Graphic Design Theory 2

Module GDT2 – Graphic Design Theory 2

Module Leader:


Project Brief


This module will run over the first semester of the 2010/11 academic year. Taught-time lectures, seminars and presentations are designed to generate and encourage a critically informed graphic design discourse. The pattern of events will follow a regular Monday session to run between 10 – 1pm in the graphics studio followed by a regular Tuesday lecture session 2 – 3.30pm also in the graphics studio. The Monday event will focus on the preparation and development of a ‘Flash’ animation for your BLOG. Tuesday will be a mix of lectures and student responses in the form of seminar discussions and presentations of BLOG work in progress. Lectures will introduce key topics and will identify issues for discussion. Lecture topics will be followed-up in the group seminar sessions.

Our practical directed time research and development activities (i.e. compiling the BLOG) are ongoing over the period of the module. Following the initial briefing and introduction to WordPress you will begin to construct a digital database of images and texts in a diary form from your reading and investigation of design history, theory and contemporary practice. This data will be presented through the blog as a structured and searchable archive/information gateway with links to URLs. The range of your own interests will be evident in the choice of content and in the way your collection is organised. It is meant to be of practical use to you as a resource in your studio practice and as an articulation of your present thinking and understanding of your role as a designer. The material references in this diary can (and should) therefore relate to what you are currently doing in your practice module, Magawebzine. which runs concurrently with your theory. The BLOG, once constructed, can be your personal ongoing project through which you keep yourself up-to-date with the latest design developments and your future interests. Think of it initially as an exercise in which you make your ideas tangible – give them a form. Think of it also as a reservoir of design ideas, styles, movements and individuals’ work that you can collect, harness and direct to drive your own ‘creative generator’.
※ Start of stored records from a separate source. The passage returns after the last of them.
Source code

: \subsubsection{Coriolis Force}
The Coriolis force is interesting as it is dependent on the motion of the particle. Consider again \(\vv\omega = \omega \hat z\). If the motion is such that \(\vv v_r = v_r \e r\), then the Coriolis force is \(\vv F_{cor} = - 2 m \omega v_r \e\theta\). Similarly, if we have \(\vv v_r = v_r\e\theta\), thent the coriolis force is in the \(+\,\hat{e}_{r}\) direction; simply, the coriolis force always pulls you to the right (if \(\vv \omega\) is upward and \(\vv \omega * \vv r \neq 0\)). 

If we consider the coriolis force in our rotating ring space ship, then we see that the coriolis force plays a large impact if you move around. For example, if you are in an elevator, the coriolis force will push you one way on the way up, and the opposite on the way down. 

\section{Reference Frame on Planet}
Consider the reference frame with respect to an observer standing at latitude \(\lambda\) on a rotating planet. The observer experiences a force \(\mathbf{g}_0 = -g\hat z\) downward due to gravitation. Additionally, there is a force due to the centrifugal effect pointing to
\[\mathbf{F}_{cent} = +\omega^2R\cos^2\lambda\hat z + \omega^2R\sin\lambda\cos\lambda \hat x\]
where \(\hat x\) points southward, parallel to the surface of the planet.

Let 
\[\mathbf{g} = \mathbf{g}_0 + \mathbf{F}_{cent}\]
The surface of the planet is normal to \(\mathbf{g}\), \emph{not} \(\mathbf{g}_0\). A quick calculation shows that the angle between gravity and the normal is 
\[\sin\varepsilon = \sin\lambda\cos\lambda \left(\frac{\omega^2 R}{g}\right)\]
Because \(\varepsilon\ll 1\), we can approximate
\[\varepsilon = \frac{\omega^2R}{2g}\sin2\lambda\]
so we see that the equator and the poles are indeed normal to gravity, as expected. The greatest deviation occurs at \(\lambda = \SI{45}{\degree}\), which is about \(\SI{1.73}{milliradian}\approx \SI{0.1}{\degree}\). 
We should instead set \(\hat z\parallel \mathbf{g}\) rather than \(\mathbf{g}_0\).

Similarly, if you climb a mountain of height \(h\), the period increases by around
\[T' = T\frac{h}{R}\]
The strategic role of this project with your scheme of study:

This exercise will begin to lay the foundations of a personal design research activity and will assist in preparing you to examine and select topics of interest for the Critical Paper Proposal. As you move into the next semester, you will leave behind GDT2 (Graphic Design Theory 2) and commence DT2 (Design Theory 2) in which you will prepare for writing the Critical Paper in your final year of study.


In summary, the module aims to:

• Enable you to clarify your individual position as a design practitioner within a framework of personally researched references taken from selected contemporary and historic precedents.
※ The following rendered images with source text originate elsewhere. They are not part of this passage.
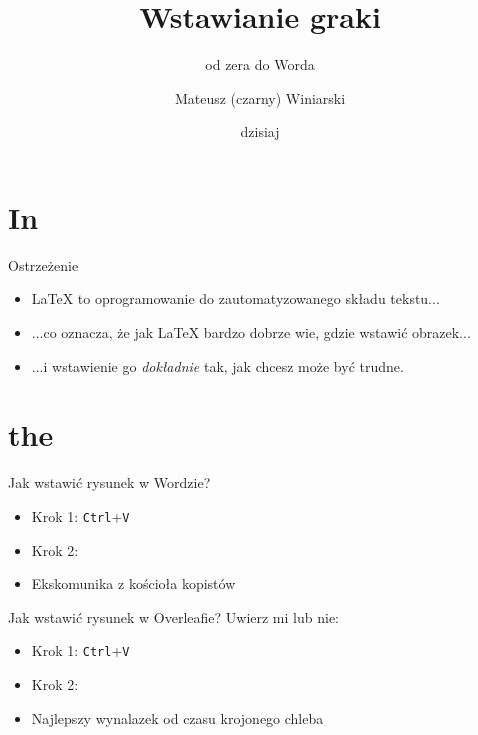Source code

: \documentclass[handout]{beamer}
\title{Wstawianie gra\varphi{}ki}
\subtitle{od zera do Worda}
\author[M. Winiarski]{Mateusz (czarny) Winiarski}
\institute[KMPS UJ]{KMPS UJ, WFAIS}
\date[dzisiaj]{dzisiaj}
\begin{document}
\section{In}
\frame{\titlepage}

\begin{frame}{Ostrzeżenie}{}
\begin{itemize}[<+->]
    \item \LaTeX{} to oprogramowanie do zautomatyzowanego składu tekstu...
    \item ...co oznacza, że jak \LaTeX{} bardzo dobrze wie, gdzie wstawić obrazek...
    \item ...i wstawienie go \emph{dokładnie} tak, jak chcesz może być trudne.
\end{itemize}    
\end{frame}

\section{the}

\begin{frame}{Jak wstawić rysunek w Wordzie?}
\Large
\begin{itemize}[<+->]
    \item Krok 1: \texttt{Ctrl}+\texttt{V}
    \item Krok 2: 
    \item Ekskomunika z kościoła kopistów
\end{itemize}
    
\end{frame}

\begin{frame}{Jak wstawić rysunek w Overleafie?}
\Large
Uwierz mi lub nie:
\begin{itemize}[<+->]
    \item Krok 1: \texttt{Ctrl}+\texttt{V}
    \item Krok 2: 
    \item Najlepszy wynalazek od czasu krojonego chleba
\end{itemize}

    
\end{frame}
\end{document}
• Encourage you to critically analyse and evaluate contemporary and historical theories and practices of design in the form of a BLOG.

• Help you to formulate a holistic personal methodological approach to design research that can be referenced and utilised in your individual practice of design.

Assessment Requirements:

1. A customised WordPress BLOG presenting relevant researched texts and images to be accessed online live and with a copy on a CD.

2. A personal design manifesto (1000 words) that will inform the reader of your rationale, values, principles and aspirations for your practice as a designer. This will draw on the diary entries you will be making over the period of the module on your BLOG. The manifesto will be presented as an entry on your BLOG for us to read on-screen. Please also print out and submit a hard copy of the text.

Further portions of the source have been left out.